I have a routine that looks at a base domain URL (http://www.site.com), finds all the links, and then finds all the images and their attributes for each page. This is done in two for loops:

  • one first for the links, and inside each loop of each link
  • one for each image found on each page.

I've been using my band's website as a test bed, and each page at the top has a "spotlight" section of featured articles, which is setup as an image slider. So, I only want unique image url's for a website, but every thing I am trying is still letting duplicates through. I had tried doing the dupe check while building the array, but that was fruitless. But then I found this link: How to remove duplicate values from a multi-dimensional array in PHP and comment, but this does not work either.

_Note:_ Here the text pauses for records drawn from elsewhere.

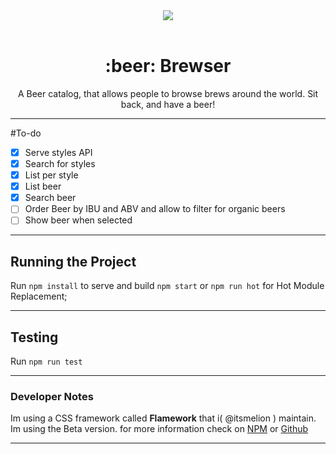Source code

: <div align="center">
  <a href="https://github.com/itsmelion/brewser">
    <img width="auto" heigth="200" src="https://static.studentbackr.com/brewser.png">
  </a>
  <br>
  <br>
  <h1>:beer: Brewser</h1>
  <p>
    A Beer catalog, that allows people to browse brews around the world.
    Sit back, and have a beer!
  <p>
</div>

___

#To-do

- [x] Serve styles API
- [x] Search for styles
- [x] List per style
- [x] List beer
- [x] Search beer
- [ ] Order Beer by IBU and ABV and allow to filter for organic beers
- [ ] Show beer when selected

___
## Running the Project
Run `npm install`
to serve and build `npm start` or `npm run hot` for Hot Module Replacement;
___
## Testing
Run `npm run test`
___
### Developer Notes
Im using a CSS framework called **Flamework** that i( @itsmelion ) maintain.
Im using the Beta version. for more information check on
[NPM](https://www.npmjs.com/package/flamework) or [Github](https://www.github.com/alia-code/flamework)
___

Let's start with a sample array of data I scraped from my band's website:

Array
(
[http://darwenstheory.com/] => Array
    (
        [0] => Array
            (
                [3] => Array
                    (
                        [url] => http://darwenstheory.com/images/dtheory-spotlight-vidclips.jpg
                        [alt] => Ventura Theater Video Clips Posted!
                        [w] => 644
                        [h] => 202
                        [ratio] => 3.2
                    )

            )

        [1] => Array
            (
                [3] => Array
                    (
                        [url] => http://darwenstheory.com/images/dtheory-spotlight-vtpix.jpg
                        [alt] => Video Clips Posted!
                        [w] => 644
                        [h] => 202
                        [ratio] => 3.2
                    )

            )

        [2] => Array
            (
                [3] => Array
                    (
                        [url] => http://darwenstheory.com/images/dtheory-spotlight-merch.jpg
                        [alt] => Photos from Ventura Theater!
                        [w] => 644
                        [h] => 202
                        [ratio] => 3.2
                    )

            )

        [3] => Array
            (
                [4] => Array
                    (
                        [url] => http://darwenstheory.com/wp-content/uploads/2011/10/peepdestroyflyer.jpg
                        [alt] => 
                        [w] => 533
                        [h] => 800
                        [ratio] => 0.7
                    )

            )
[http://darwenstheory.com/2011/01/11/ventura-theater-video-clips-posted/] => Array
    (
        [0] => Array
            (
                [3] => Array
                    (
                        [url] => http://darwenstheory.com/images/dtheory-spotlight-vidclips.jpg
                        [alt] => Ventura Theater Video Clips Posted!
                        [w] => 644
                        [h] => 202
                        [ratio] => 3.2
                    )

            )

        [1] => Array
            (
                [3] => Array
                    (
                        [url] => http://darwenstheory.com/images/dtheory-spotlight-vtpix.jpg
                        [alt] => Video Clips Posted!
                        [w] => 644
                        [h] => 202
                        [ratio] => 3.2
                    )

            )

        [2] => Array
            (
                [3] => Array
                    (
                        [url] => http://darwenstheory.com/images/dtheory-spotlight-merch.jpg
                        [alt] => Photos from Ventura Theater!
                        [w] => 644
                        [h] => 202
                        [ratio] => 3.2
                    )

            )

In the array above, I should not have the first three image URL's for the 2nd index (which is a URL of a sub-page on the domain). Simplified version of what I am using to build the array:

foreach($links as $link)
{
    $images = get_page_images($link); //array;
    foreach($images as $image)
    {
        //i have some things here to setup a "score" for each image
        $data['scrape'][$link][][$score] = array('url' => $image['url'], 'alt' => $image['alt'], 'w' => $image['w'], 'h' => $image['h'], $ratio);
    }
}

I have a feeling I am over-complicating this, but I have no idea how or why. I'm here to learn, whether it's me being stupid or something else.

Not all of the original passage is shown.